Bastrop County History

From a Spanish crossing on the Colorado to the third-oldest Anglo settlement in Texas, through the Civil War, the railroads, the 2011 fire, and the Austin-spillover present.

Before the Settlement

The land along this stretch of the Colorado River had been used by Tonkawa, Lipan Apache, and Comanche peoples for centuries before European contact. The El Camino Real de los Tejas — the Spanish royal road from Mexico to East Texas — crossed the Colorado River near present-day Bastrop, making this one of the earliest documented river crossings in Texas.

The Founding

The town was founded in 1832 as part of Stephen F. Austin's colony, originally called Mina, after Mexican federalist Francisco Xavier Mina.

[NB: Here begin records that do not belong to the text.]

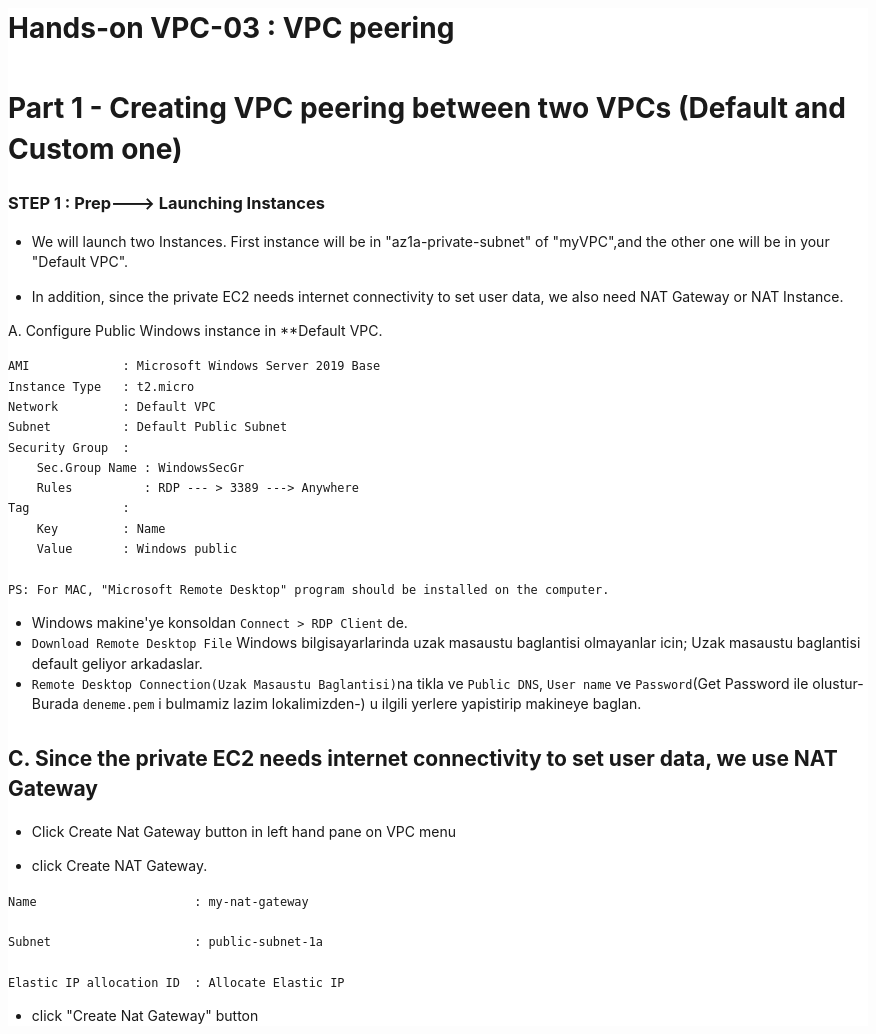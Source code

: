 # Hands-on VPC-03 : VPC peering 

# Part 1 - Creating VPC peering between two VPCs (Default and Custom one)

### STEP 1 : Prep---> Launching Instances


- We will launch two Instances. First instance will be in "az1a-private-subnet" of "myVPC",and the other one will be in your "Default VPC". 

- In addition, since the private EC2 needs internet connectivity to set user data, we also need NAT Gateway or NAT Instance.

A. Configure Public Windows instance in **Default VPC.

```text
AMI             : Microsoft Windows Server 2019 Base
Instance Type   : t2.micro
Network         : Default VPC
Subnet          : Default Public Subnet
Security Group  : 
    Sec.Group Name : WindowsSecGr
    Rules          : RDP --- > 3389 ---> Anywhere
Tag             :
    Key         : Name
    Value       : Windows public

PS: For MAC, "Microsoft Remote Desktop" program should be installed on the computer.
```

- Windows makine'ye konsoldan `Connect > RDP Client` de.
- `Download Remote Desktop File` Windows bilgisayarlarinda uzak masaustu baglantisi olmayanlar icin; Uzak masaustu baglantisi default geliyor arkadaslar.
- `Remote Desktop Connection(Uzak Masaustu Baglantisi)`na tikla ve `Public DNS`, `User name` ve `Password`(Get Password ile olustur-Burada `deneme.pem` i bulmamiz lazim lokalimizden-) u ilgili yerlere yapistirip makineye baglan.

## C. Since the private EC2 needs internet connectivity to set user data, we use NAT Gateway

- Click Create Nat Gateway button in left hand pane on VPC menu

- click Create NAT Gateway.

```txt
Name                      : my-nat-gateway

Subnet                    : public-subnet-1a

Elastic IP allocation ID  : Allocate Elastic IP
```
- click "Create Nat Gateway" button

After Texas independence, it was renamed Bastrop in honor of the Baron de Bastrop, who had helped Austin negotiate his original colonization grant. Bastrop is the third-oldest Anglo settlement in Texas and one of the original 23 counties of the Republic.

19th Century

The town grew as a river port and timber-shipping hub. The Lost Pines made Bastrop a regional source of building lumber, and Bastrop pine was used in capitol buildings, courthouses, and homes across Central Texas. The 1882 arrival of the railroad accelerated growth and gave Smithville its identity as a rail division point.

The county sided with the Confederacy during the Civil War. Reconstruction, freedmen's settlements, and a slow agricultural recovery defined the late 19th century. Brick downtowns went up in the 1880s and 1890s — many of those buildings still stand today.

20th Century

The Civilian Conservation Corps came to Bastrop in 1933 and built much of what is now Bastrop State Park — the headquarters, the swimming pool, the cabins, the road system. The CCC stonework is still in daily use and is on the National Register of Historic Places.

For most of the 20th century Bastrop County was rural — cotton, then cattle, then a quiet country-living shift in the 1970s and 80s as Austin began to grow and a few neighborhoods (Pine Forest, Tahitian Village, Circle D) were carved out of the forest.

The 2011 Fire

On September 4, 2011, fueled by the worst drought in Texas history, the Bastrop County Complex Fire ignited. Over the next 32 days it burned 34,000 acres, destroyed 1,673 homes, and killed two people. It is still the most destructive wildfire in Texas history. Most of Bastrop State Park burned. The recovery has reshaped local politics, building codes, insurance markets, and forest management for more than a decade.

The Present

Since the late 2010s, Bastrop County has been one of the fastest-growing counties in Texas. Major employers have built or announced facilities along the Highway 71 / 130 Toll corridor, and the population has grown roughly 17% in the past four years. Newcomers, longtimers, ranchers, and tech workers now share a county that is, as much as any in Texas, in the middle of becoming something new.